Other criticisms were to the effect that the deputation only represented 25 per cent, of the Western farmers; that the proposals meant diverting the trade of Great Britain to the States, and that the entire movement was of a class character. As might be expected, a counterblast came from the Canadian Manufacturers’ Association, which charged the Western farmers with ignoring every one but themselves; that Canada had become united and strong under moderate protection, and the movement was controlled in the main by “New Canadians,” unacquainted with the history or the aims of the Dominion.

Mr. T. A. Russell, of the Toronto Cycle and Motor Co., pointed out that Canada had been unfairly treated by the United States.

“For the past ten years,” he said, “our purchases from the United States were £320,000,000. Their purchases from us were £160,000,000. They are twelve times greater in population. In other words, our purchases from the United States were £6 per head, theirs from us 4s. 6d. per head.
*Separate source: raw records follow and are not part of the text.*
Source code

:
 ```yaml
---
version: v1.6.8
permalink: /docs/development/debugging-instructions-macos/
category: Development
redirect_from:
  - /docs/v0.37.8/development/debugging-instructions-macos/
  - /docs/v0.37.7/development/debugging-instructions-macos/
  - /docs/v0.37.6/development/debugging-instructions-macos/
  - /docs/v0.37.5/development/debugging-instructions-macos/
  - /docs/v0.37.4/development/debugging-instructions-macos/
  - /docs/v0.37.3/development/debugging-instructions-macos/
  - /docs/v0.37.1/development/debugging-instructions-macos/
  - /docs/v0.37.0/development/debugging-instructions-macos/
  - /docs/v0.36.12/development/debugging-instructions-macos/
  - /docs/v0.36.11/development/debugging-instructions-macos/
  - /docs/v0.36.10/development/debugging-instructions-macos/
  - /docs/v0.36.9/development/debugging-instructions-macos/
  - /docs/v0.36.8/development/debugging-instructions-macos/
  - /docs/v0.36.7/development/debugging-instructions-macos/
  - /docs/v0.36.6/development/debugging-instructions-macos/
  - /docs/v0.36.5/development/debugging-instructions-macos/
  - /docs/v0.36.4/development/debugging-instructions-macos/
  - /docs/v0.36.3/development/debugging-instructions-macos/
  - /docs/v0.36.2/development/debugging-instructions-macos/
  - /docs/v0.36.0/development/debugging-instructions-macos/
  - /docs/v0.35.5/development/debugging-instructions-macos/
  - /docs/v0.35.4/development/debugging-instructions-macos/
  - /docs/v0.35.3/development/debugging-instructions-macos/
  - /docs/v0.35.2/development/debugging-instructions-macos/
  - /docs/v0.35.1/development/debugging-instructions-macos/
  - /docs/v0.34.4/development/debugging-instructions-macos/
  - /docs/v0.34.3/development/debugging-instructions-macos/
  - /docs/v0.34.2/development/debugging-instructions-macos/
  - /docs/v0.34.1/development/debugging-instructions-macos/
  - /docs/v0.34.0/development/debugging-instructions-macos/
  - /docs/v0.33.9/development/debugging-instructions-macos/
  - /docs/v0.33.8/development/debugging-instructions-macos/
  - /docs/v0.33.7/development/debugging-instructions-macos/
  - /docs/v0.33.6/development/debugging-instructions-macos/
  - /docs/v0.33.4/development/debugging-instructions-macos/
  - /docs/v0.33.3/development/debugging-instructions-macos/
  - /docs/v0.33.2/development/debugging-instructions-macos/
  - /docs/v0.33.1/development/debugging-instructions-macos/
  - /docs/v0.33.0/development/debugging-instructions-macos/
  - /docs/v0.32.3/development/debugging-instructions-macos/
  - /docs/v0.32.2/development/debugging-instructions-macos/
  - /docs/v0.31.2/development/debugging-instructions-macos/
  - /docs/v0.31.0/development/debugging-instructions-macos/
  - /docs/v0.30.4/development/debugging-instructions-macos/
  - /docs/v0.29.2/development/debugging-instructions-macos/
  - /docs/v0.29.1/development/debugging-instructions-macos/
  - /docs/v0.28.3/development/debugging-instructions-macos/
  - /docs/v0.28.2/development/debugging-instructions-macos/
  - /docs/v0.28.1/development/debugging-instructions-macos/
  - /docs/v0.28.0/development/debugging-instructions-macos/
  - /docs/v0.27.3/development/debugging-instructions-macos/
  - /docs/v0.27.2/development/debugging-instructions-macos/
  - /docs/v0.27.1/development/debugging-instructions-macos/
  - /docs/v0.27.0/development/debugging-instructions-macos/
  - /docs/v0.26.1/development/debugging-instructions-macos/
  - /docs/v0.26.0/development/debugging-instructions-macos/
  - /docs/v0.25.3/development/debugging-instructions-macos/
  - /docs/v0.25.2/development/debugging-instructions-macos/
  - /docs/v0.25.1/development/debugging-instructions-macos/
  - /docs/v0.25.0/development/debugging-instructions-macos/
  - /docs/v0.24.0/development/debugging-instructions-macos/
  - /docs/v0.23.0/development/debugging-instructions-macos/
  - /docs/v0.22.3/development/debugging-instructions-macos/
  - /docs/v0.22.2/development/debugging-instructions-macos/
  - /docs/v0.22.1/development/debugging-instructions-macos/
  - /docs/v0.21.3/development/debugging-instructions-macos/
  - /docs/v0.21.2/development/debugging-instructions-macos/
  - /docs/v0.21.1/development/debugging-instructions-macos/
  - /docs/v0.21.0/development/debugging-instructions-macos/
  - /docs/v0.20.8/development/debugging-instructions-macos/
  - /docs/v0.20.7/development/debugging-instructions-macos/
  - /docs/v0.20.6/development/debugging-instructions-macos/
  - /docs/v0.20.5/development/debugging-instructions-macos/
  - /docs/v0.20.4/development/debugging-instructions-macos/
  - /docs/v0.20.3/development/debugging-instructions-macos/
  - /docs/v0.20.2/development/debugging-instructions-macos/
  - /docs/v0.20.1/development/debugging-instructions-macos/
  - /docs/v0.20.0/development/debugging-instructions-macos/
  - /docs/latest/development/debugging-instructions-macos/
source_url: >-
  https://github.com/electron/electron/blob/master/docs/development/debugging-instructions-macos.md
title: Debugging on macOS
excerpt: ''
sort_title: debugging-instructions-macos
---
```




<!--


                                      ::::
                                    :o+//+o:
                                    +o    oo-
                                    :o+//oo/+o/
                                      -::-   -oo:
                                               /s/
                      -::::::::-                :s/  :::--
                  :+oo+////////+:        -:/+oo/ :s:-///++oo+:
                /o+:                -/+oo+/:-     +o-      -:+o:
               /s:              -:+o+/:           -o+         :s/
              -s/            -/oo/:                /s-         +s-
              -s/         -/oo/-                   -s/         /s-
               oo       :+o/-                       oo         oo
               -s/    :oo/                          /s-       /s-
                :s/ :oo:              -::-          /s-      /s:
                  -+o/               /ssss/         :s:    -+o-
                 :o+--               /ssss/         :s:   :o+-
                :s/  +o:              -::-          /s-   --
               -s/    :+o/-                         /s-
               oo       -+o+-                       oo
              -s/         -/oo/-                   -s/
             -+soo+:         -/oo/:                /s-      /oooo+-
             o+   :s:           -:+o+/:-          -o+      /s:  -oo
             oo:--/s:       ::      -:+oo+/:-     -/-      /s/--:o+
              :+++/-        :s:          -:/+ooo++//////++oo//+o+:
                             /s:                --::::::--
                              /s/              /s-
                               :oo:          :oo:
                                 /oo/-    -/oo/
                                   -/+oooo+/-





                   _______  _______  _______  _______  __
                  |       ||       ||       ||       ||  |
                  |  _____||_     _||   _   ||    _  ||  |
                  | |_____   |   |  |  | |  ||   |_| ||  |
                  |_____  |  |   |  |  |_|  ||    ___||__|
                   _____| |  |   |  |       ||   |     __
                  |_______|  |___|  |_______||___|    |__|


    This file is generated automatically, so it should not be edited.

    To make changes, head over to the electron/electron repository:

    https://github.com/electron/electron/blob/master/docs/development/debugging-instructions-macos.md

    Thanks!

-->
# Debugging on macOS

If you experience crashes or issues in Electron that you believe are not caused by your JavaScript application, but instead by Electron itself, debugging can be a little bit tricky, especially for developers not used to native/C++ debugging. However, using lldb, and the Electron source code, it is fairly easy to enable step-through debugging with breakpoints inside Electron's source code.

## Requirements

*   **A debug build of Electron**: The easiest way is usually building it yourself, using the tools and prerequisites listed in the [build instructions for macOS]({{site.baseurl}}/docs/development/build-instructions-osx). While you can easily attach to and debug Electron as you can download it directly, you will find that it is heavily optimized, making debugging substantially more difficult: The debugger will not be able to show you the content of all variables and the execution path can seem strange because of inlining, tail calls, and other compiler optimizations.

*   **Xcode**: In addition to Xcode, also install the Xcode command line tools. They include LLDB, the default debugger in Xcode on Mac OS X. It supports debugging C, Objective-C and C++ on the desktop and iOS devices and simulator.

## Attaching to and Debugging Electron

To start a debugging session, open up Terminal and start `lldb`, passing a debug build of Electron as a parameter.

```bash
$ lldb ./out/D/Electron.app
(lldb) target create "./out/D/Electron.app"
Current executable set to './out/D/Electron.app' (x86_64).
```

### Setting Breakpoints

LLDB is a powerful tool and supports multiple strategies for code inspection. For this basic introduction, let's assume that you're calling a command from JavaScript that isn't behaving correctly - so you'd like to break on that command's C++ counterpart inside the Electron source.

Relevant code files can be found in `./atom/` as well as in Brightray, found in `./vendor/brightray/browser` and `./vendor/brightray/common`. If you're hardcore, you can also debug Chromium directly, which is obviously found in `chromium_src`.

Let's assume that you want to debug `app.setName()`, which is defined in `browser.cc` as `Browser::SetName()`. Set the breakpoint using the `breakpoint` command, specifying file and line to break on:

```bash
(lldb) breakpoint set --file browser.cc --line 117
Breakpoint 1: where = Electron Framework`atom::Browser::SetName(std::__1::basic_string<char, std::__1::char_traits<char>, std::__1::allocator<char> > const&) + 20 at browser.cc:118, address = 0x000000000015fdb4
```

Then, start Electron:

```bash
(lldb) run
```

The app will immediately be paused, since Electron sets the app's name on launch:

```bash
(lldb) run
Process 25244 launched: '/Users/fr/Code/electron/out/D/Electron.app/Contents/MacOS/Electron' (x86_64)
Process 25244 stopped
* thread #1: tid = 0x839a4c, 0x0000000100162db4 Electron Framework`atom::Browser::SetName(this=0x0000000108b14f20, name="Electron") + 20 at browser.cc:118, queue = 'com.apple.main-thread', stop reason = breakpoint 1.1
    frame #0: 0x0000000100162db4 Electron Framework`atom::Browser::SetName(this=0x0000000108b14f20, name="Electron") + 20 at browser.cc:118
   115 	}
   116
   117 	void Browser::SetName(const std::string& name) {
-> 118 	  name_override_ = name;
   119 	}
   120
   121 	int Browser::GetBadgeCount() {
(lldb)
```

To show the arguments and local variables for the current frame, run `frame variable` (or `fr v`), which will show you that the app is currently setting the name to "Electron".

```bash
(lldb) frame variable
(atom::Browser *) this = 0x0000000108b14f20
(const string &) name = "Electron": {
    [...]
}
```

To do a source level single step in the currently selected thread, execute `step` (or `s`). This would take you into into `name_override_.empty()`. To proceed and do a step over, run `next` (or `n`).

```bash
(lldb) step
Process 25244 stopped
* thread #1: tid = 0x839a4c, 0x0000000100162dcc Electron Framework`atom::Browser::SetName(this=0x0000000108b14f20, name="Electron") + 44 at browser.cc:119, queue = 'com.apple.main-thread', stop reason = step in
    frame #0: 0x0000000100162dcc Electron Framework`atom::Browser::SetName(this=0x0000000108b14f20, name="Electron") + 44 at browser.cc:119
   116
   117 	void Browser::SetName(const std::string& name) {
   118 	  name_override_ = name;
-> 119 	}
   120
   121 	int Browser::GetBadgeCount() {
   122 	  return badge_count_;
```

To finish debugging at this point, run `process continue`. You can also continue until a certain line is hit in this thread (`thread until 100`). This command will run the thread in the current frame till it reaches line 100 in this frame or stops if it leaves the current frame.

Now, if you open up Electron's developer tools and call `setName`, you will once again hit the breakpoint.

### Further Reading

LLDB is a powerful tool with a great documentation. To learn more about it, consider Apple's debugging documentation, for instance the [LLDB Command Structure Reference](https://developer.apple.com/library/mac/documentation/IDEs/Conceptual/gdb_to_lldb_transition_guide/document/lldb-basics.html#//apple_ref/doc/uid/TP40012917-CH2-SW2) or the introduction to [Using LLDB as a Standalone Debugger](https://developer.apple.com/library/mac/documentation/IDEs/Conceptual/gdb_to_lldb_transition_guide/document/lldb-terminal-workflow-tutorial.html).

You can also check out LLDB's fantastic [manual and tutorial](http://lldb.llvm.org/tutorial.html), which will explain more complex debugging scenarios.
The United States average tariff on all goods, dutiable and free, is 24 per cent., ours 16 per cent. Theirs on dutiable goods, 42 per cent., ours 27 per cent.” He urged that Canada’s natural resources would be wasted instead of conserved, and that its seaports would be sacrificed to those of New York and Boston. Indirect taxation affected farmers less than other classes, whilst direct taxation would be correspondingly heavy, and all this in view of the fact that farmers were doing well.

“Our Western country is being filled up as fast as we can assimilate the additions. Railways are being constructed, our factories are busy, our country’s credit never stood so high. And what of the farmer? In the West he has grown rich in a decade; in the Niagara Peninsula his land values have increased tenfold ; throughout Canada he gets 50 per cent, more for his grain and fodder than he did a decade ago, 48 per cent, more for his meat and 35 per cent, more for his dairy produce, and this at a time when the cost of manufactured goods has, as a whole, remained stationary or decreased.”
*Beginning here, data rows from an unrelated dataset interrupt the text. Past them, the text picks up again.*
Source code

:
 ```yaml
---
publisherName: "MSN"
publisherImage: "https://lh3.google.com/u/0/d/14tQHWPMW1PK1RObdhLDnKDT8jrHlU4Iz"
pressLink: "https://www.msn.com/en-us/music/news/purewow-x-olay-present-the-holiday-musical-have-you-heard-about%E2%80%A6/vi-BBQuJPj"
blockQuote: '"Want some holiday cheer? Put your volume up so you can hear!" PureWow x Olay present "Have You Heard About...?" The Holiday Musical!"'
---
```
Before the above particulars had gone into type the result of the Canadian elections came to hand. The Liberals fought the battle on the question of Reciprocal Relations with the United States, and they lost, and lost heavily. Thus the long tenure of Government under Sir Wilfrid Laurier comes to an end, and determined by an issue on which he confidently expected to secure a following that would reinstate him in power. How far the result was determined by the fiscal question per se, or the larger issue of a fiscal alliance with the United States which might become the thin end of the wedge to a Republican alliance, are matters that are open to debate.

Of one thing I was deeply impressed during my travels, namely, the intense loyalty of all classes to the British Crown, and if, as is surmised by many, the election was determined by an ultimate question of “Under which Flag?” the result will be by no means a surprise to any one who understands the passionate allegiance of the Dominion to the Mother Country.